The standard explanation for why inequality
has gone up, globalization and skills-based technological
changes, does not explain why the U.S. stands almost alone among
developed countries in its rapid raise in inequality.
When taxes and transfers are taken into
account, income inequality in many countries is generally lower.
Coggins said after taxes and transfers, though, income inequality in
the U.S. "hardly budges," while it decreases significantly in France.
He noted that the U.S. federal income tax is progressive, while all
other U.S. taxes tend to be regressive.
The total effective tax rate in 2009 in the
U.S. (including all federal, state and local taxes together)starts at
16.0 percent for the lowest 20 percent in income and keeps going up to
28.5 percent for the 60th-to-80th percentile
income group. Then the effective tax rate going through the highest 20
percent in income flattens off somewhat, with the rate reaching 31.6
percent for the 95th-to-99th percentile income
group. The effective tax rate then actually decreases to 30.8 percent
for the top one percent income group.
Minnesota state and local taxes are more
regressive than federal taxes and most other states' taxes are more
regressive than Minnesota's; Washington State is the most regressive.

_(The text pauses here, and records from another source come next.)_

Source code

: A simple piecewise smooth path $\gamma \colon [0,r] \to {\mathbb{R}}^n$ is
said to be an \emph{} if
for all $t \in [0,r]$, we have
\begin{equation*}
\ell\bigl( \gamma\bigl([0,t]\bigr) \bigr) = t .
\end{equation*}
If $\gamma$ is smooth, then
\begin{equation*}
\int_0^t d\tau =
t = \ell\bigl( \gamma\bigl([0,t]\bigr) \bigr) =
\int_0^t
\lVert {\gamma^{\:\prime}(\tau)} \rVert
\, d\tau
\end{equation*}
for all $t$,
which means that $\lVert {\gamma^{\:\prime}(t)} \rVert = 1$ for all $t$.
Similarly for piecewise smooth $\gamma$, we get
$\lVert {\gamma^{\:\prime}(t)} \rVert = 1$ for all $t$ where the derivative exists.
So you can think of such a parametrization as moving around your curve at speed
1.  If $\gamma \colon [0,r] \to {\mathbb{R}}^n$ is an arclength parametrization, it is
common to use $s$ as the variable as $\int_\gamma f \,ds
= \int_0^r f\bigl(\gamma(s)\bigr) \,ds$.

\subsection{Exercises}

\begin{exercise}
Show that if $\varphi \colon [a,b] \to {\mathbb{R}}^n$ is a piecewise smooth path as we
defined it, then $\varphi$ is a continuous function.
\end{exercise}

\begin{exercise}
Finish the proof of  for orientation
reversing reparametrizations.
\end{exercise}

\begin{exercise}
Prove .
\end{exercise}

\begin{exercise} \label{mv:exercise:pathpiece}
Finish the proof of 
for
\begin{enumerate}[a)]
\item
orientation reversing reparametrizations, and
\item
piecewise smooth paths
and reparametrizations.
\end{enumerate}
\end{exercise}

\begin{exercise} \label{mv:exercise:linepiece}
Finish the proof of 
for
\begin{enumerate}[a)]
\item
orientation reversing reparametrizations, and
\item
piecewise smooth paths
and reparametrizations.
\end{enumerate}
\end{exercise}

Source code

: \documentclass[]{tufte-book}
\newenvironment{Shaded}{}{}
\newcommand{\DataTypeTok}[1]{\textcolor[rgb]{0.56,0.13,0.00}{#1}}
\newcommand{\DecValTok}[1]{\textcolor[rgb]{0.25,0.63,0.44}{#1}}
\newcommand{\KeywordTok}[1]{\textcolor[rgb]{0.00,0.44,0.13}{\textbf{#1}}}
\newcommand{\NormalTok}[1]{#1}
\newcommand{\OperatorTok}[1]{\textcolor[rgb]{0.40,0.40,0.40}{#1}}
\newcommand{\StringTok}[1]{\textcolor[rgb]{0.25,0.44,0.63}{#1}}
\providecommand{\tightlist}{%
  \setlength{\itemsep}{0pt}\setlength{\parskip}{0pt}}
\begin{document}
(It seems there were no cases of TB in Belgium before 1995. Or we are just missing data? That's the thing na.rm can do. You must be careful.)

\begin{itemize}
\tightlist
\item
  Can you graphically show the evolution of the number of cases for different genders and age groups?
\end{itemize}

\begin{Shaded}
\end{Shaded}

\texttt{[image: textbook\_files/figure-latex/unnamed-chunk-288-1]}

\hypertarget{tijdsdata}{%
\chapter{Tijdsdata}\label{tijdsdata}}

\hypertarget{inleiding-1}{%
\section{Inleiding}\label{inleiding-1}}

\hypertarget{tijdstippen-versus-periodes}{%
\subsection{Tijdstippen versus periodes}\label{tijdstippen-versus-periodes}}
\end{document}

Coggins said after state deduction of the federal income tax, the
share of family income going to pay state and local taxes in Minnesota
is 8.8 percent for the lowest 20 percent income group. It increases a
bit to 9.6 percent for the 20th to 40th
percentile income group and stays at that same level for the 40th-to-60th
percentile group and the 60th-to-80th percentile
group. The rates then start falling for the top 20 percent of income
earners, reaching 6.2 percent for the top one percent income group.
For nonelderly taxpayers in Washington
State, the share of income going to state and local taxes (after state
deduction of the federal income tax) actually declines across the
board as income levels increase, from 16.9 percent for the lowest 20
percent income group to 2.8 percent for the top one percent in income.
There is no state income tax in Washington.
Several economists have recently proposed
alternative solutions to economic inequality.
The Price of
Inequality: How Today's Divided Society Endangers Our Future(2012),
American economist and Columbia University Professor
Joseph Stiglitz recommends curbing
excesses at the top and helping everybody else.
Coggins said Stiglitz "sees graft
everywhere" and wants to rein in the financial sector, limit CEO pay
and restore a meaningful estate tax. Stiglitz wants to help those
not at the top, especially poor people, by improving access to
education, strengthening social protection programs and removing
barriers to unionization. He says improving the ablity of poor
people to take risks will lead to a more vibrant economy.
Dean Baker, co-founder and co-director of the Washington,
Center for Economic
and Policy Research,
recommends reducing the rents those at the top receive from
government interventions and helping those at the middle and bottom
of the economic ladder.
Coggins said Baker favors helping those at the middle and the bottom
with a higher minimum wage and the reform of labor laws.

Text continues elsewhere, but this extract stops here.